• **Your objective**:
Find the line with "When using this" in the entries below. Repeat it, every following line, and the line with "prediction*. Unpublished manuscript.", exactly and with nothing added.

/---

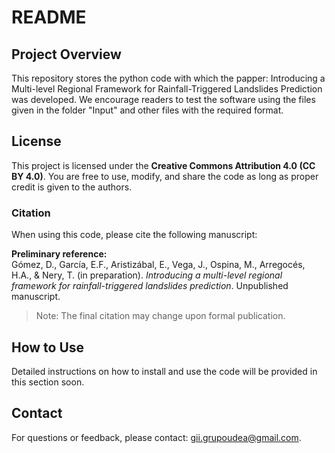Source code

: # README

## Project Overview
This repository stores the python code with which the papper: Introducing a Multi-level Regional Framework for Rainfall-Triggered Landslides Prediction was developed. We encourage readers to test the software using the files given in the folder "Input" and other files with the required format.

## License
This project is licensed under the **Creative Commons Attribution 4.0 (CC BY 4.0)**. You are free to use, modify, and share the code as long as proper credit is given to the authors.

### Citation
When using this code, please cite the following manuscript:

**Preliminary reference:**  
Gómez, D., García, E.F., Aristizábal, E., Vega, J., Ospina, M., Arregocés, H.A., & Nery, T. (in preparation). *Introducing a multi-level regional framework for rainfall-triggered landslides prediction*. Unpublished manuscript.

> Note: The final citation may change upon formal publication.

## How to Use
Detailed instructions on how to install and use the code will be provided in this section soon.

## Contact
For questions or feedback, please contact: gii.grupoudea@gmail.com.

\---

• **Problem solution**:
When using this code, please cite the following manuscript:

**Preliminary reference:**  
Gómez, D., García, E.F., Aristizábal, E., Vega, J., Ospina, M., Arregocés, H.A., & Nery, T. (in preparation). *Introducing a multi-level regional framework for rainfall-triggered landslides prediction*. Unpublished manuscript.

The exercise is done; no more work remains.